In queste storie umoristiche, Collins rivela una natura diametralmente opposta a quella austera e compassata, e quasi sempre malinconica, che caratterizza gli altri suoi lavori: queste schegge sono tanti Hellzapopping scatenati, in cui la situazione di partenza è solo un pretesto per far detonare sequenze goliardiche e surreali, inanellate in una maniera e con un ritmo tali che, alla fine, il lettore, ubriacato da suore che praticano il kung fu, strambi saggi orientali, parodie di soldati e conigliette di Playboy, stenta a ritrovare il bandolo della matassa senza il supporto delle vignette finali, in cui spesso viene riassunto quanto successo.

È curioso notare come l’unica serie programmaticamente umoristica scritta da Collins (in collaborazione con Roger King/Rogelio Galicchio che poi ne scriverà da solo gli ultimi episodi) abbia un sottofondo amaro: il protagonista di Tragicomix, oltretutto un fumettista d’invenzione, si vede costretto a crearsi un mondo di fantasia per meglio tollerare le delusioni e le brutture della società che di volta in volta deve affrontare.

Nonostante sia assolutamente marginale all’interno della sua produzione, vale la pena segnalare come curiosità l’incursione di Ray Collins nella pornografia.
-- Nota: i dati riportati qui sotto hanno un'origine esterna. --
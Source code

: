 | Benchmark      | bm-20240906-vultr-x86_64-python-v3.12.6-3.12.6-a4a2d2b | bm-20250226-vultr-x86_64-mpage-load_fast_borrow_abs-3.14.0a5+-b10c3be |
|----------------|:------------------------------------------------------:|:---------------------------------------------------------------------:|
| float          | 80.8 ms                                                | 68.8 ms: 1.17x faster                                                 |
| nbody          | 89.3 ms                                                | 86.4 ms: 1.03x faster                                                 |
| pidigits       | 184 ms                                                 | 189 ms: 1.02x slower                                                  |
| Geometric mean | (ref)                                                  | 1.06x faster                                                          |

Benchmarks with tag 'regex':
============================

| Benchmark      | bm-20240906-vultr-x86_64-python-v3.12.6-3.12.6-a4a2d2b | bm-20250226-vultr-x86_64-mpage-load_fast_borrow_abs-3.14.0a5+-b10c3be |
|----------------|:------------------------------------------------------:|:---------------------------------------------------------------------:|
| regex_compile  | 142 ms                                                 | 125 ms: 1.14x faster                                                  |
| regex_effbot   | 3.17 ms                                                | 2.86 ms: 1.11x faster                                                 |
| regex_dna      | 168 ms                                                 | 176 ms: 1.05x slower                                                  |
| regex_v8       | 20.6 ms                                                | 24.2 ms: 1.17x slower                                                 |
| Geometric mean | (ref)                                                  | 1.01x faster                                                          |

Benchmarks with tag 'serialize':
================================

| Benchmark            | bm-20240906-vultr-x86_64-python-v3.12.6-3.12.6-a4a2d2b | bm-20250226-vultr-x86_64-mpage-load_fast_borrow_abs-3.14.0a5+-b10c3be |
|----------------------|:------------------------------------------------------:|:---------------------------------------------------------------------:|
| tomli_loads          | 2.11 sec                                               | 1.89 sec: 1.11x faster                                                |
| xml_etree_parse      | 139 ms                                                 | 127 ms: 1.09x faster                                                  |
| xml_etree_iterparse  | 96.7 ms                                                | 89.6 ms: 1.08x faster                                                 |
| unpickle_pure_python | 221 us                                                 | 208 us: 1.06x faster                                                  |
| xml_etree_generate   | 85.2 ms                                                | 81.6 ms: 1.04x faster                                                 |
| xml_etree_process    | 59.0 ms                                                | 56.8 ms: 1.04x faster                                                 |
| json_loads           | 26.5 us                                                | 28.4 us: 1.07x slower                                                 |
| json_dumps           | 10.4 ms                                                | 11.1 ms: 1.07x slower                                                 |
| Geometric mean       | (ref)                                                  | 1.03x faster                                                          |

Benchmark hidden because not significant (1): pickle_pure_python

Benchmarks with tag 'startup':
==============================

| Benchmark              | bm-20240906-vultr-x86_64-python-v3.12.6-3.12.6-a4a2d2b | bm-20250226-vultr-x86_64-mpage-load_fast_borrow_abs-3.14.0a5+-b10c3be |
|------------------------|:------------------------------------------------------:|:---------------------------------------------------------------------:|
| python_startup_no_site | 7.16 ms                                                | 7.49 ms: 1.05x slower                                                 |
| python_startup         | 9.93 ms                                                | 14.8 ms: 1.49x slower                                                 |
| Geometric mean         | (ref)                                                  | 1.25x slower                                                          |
Sulla rivista Bronx, una delle tante che nei primi anni Novanta cercarono di trovare un posticino al sole sulla scia di Blue, comparvero diverse sue serie che spaziavano dal soft di Larker alle orge improbabili di Taxi Boy. All’epoca faceva un certo effetto pensare che lo sceneggiatore era lo stesso di cui nemmeno molti anni prima leggevamo storie “rosa” tout-court o, almeno, pervase da un forte romanticismo. Ma d’altronde, ripensandoci, pure Figlio del Sole (incursione nel fantasy disegnata da Lucho Olivera) aveva come lieto fine un’orgia.
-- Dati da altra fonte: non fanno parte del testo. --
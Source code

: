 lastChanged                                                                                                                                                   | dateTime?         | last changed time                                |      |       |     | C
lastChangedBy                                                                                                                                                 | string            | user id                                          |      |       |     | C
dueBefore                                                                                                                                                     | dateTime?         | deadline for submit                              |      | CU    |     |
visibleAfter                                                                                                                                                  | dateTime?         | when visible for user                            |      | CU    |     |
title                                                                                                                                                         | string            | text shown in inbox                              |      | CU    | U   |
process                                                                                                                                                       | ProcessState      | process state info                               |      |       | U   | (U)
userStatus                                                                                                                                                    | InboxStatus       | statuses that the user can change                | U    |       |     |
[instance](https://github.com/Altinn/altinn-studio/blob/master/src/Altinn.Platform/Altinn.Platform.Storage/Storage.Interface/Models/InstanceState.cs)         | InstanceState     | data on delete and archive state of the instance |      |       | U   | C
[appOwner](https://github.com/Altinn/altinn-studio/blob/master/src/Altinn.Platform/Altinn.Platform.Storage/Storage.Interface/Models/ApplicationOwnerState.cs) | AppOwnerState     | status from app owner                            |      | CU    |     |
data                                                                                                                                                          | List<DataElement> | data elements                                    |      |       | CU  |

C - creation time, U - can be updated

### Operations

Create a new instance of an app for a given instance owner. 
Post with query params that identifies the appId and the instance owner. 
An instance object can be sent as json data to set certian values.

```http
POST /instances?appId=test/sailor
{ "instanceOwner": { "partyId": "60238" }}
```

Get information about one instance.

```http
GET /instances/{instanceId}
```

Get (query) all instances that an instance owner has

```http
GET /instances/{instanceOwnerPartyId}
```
lorenzon-11Ovviamente, quando deve parlare di donne vogliose, stupri e uomini superdotati, Collins lo fa a modo suo: tralasciando Larker, un poliziesco disegnato da Silvestre “Frank” Szilagyi in cui il sesso è poco invasivo e mai esplicito, le altre serie mostrano tutta la sua personalità.

Nell’episodio di Honey (tassista sexy che poi scopriremo avere poteri teleciniteci) ospitato in Bronx 15, il personaggio principale ingaggia la protagonista per godere delle sue grazie, ma, al momento di consumare, la allontana per mettere in scena una sua fantasticheria: tornare indietro nel tempo al momento in cui, lui povero ragazzo dell’Oklahoma, si vide rifiutato dal suo amore adolescenziale per un riccastro del posto. E così stavolta sarà lui ad allontanare il simulacro della sua passione insoddisfatta lasciando nella protagonista una sensazione di pietà.

Nello stesso numero, il gigolò Roly protagonista di Taxi Boy, che nell’episodio successivo non si farà problemi a punire una donna malvagia lacerandole la vagina con un enorme soprammobile, riflette sconsolato sulla sua ultima peripezia: “addio, mia piccola bambina cieca… mi daresti il tuo corpo ora che io vorrei il tuo cuore… ma tu forse il cuore non l’hai avuto mai…”

Insomma, neanche qui mancano sentimenti e malinconico pessimismo, forse un po’ troppi per un genere che non ne ha affatto bisogno. Ma anche la vena grottesca di Collins fa capolino nelle sue storie osè: in Morbo-Town assistiamo a una storia pazzesca in cui un’astronauta, scelta per sperimentare gli effetti del sesso nello spazio (che la renderà una ninfomane dotata di superforza), precipita nella cittadina del titolo, un luogo in cui per tenere a bada la criminalità si permette ogni nefandezza il sabato sera, sotto osservazione dello sceriffo, che è una donna stupenda assistita da un giovane superdotato che si finge storpio, e che da solo mette sotto scacco una banda di rapinatori che agiscono travestiti da cow-boys. E questo è solo il primo episodio.

Concludendo questa panoramica proprio con la pornografia, possiamo vedere anche in questo genere così particolare una cartina di tornasole dello stile di Collins, che sicuramente ha i suoi punti cardine (che, va da sé, possono non piacere a tutti) ma che presenta al contempo una grande varietà di situazioni e ambientazioni diverse a cui possono venire applicati.